Es ist gut neunzig Jahre her, dass Dr. Gonzo Huse, ein hoch dotierter Erfinder und technische Mitarbeiter an der Technischen Universität zu Holzhausen wichtige Informationen zur Patenlage mehrschichtiger Sauerstofffilterapparate zur Beschleunigung feuerangetriebener Fahr- und Fluggeräte benötigte. Er begab sich daher zum lokalen Patentamt und bat um die gewünschte Unterlagen. Die dortigen Beamten taten ihr bestes: sie suchten mehrere Monate nach den entsprechenden Niederschriften in lokalen Archiven, wie auch in allen sonst bekannten Patentämtern rund um die Welt. Obwohl die schnellsten geflügelten Boten eingesetzt wurden und keinerlei Kosten bei der Beschaffung dieser Informationen gescheut wurden, war der größte Konkurrent von Dr. Huse, der Graf Stantiski von Beryl, schneller und meldete in der Zwischenzeit ein Patent an, welches eine Erfindung kanoniserte, die der Erfindung von Dr. Huse extrem ähnlich war. Nachgewiesener Maßen, hatte Graf Statinski gerüchteweise vom Dr. Huses Anfrage in Holzhausen gehört und hatte während der Prüfphase des Patentamtes genug Zeit gehabt um selbständig ein Produkt zu entwickeln, welches sich funktionstechnisch mit dem von Dr. Huse deckte und als erster ein Patent anzumelden. Diese Erfindung revolutionierte die Industrie und brachte Graf Statinski unbeschreiblich viel Gold und Ruhm ein. Dr. Huse - obwohl er als erster die Idee dazu hatte und als erster einen vorführungswürdigen Prototypen besaß - ging leer aus. Dies ärgerte ihn dermaßen, dass er beschloss neue Wege zu suchen, um die Informationsbeschaffung signifikant zu verbessern. Er gründete eine Forschungsgruppe bestehend aus Handwerkern, Technikern, Biologen, Geologen und Magiern, um die Möglichkeiten für sein Vorhaben auszuloten. Um nicht schon wieder vom Graf Stratinski überholt zu werden, machte er publik, dass er sich mit der Ertragsmaximierung von Getreide beschäftigte. Er warf absurde Theorien auf, die hochtrabende Begriffe wie GENMANIPULATION, MOLEKULARBIOLOGIE und REKOMBINANTE DNA zu Inhalt hatten und lockte somit seinen Erzfeind auf eine falsche Fährte.

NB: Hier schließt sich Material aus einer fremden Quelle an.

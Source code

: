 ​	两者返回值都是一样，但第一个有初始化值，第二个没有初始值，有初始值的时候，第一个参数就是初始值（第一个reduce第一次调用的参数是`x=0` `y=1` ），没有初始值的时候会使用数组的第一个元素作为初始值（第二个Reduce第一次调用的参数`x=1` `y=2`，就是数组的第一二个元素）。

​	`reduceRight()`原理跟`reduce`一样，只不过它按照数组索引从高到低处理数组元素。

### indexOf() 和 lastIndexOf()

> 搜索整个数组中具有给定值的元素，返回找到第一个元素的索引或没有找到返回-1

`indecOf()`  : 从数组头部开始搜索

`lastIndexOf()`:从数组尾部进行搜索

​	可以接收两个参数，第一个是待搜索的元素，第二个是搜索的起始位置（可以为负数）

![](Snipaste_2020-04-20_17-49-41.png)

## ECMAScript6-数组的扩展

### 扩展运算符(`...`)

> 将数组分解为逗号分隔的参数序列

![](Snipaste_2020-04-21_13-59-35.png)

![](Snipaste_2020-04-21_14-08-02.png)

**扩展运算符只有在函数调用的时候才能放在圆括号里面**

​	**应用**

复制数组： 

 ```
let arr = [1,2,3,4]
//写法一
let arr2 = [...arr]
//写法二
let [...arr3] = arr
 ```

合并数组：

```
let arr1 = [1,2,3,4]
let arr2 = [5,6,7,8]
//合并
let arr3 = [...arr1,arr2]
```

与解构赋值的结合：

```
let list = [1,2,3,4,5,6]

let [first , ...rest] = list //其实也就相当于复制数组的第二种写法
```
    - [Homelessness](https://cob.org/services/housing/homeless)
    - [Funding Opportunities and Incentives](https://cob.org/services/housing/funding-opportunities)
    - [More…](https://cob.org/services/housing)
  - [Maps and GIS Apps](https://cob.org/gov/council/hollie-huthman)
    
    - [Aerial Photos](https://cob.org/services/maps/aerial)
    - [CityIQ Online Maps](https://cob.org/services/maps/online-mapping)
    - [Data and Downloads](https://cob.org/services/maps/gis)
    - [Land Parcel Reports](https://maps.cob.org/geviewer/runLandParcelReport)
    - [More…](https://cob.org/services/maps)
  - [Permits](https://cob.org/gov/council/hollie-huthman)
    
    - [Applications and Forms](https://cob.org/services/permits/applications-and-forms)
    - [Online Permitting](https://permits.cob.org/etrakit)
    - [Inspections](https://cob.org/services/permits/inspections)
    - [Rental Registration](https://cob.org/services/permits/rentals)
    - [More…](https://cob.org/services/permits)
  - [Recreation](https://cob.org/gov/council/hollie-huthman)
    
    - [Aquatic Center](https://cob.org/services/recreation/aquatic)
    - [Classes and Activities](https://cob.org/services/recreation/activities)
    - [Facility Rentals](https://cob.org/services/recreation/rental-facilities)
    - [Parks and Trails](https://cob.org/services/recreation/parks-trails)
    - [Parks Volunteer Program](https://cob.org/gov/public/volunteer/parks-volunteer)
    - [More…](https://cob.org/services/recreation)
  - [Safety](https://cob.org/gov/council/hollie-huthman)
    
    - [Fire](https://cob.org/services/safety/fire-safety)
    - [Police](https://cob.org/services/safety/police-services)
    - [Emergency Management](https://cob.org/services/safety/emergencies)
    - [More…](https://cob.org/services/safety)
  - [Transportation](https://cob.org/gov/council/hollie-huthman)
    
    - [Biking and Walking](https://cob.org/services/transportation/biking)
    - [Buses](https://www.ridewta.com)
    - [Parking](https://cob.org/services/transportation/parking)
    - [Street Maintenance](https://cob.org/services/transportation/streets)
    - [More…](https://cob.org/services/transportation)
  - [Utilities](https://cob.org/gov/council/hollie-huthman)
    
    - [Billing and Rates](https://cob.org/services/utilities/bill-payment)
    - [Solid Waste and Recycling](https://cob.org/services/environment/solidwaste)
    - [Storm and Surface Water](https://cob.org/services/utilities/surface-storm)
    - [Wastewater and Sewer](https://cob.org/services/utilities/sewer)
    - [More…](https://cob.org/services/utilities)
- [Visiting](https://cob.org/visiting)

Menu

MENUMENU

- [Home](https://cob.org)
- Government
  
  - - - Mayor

Im Geheimen aber experimentierte das Expertenteam mit lebender und toter Materie, um geeignete Medien zur zentralen Speicherung von riesige Datenbeständen zu ermöglichen. Es wurden Wege gesucht diesen Daten einen verzögerungsfreien globalen Transport zu ermöglichen. In weiteren Schritten wurden Verfahren entwickelt, die eine Replizierung dieser Daten erlaubten, um das gesammelte Wissen redundant ablegen zu können. Dies sollte sowohl der Ausfallsicherheit, wie auch die Erreichung höhere Zugriffe dienen.
Nach nur zwei Jahren Entwicklungzeit präsentierte das Team rund um Dr. Huse der erstaunten Welt - und dem nicht minder erstaunten Graf Statinski - das Maginet.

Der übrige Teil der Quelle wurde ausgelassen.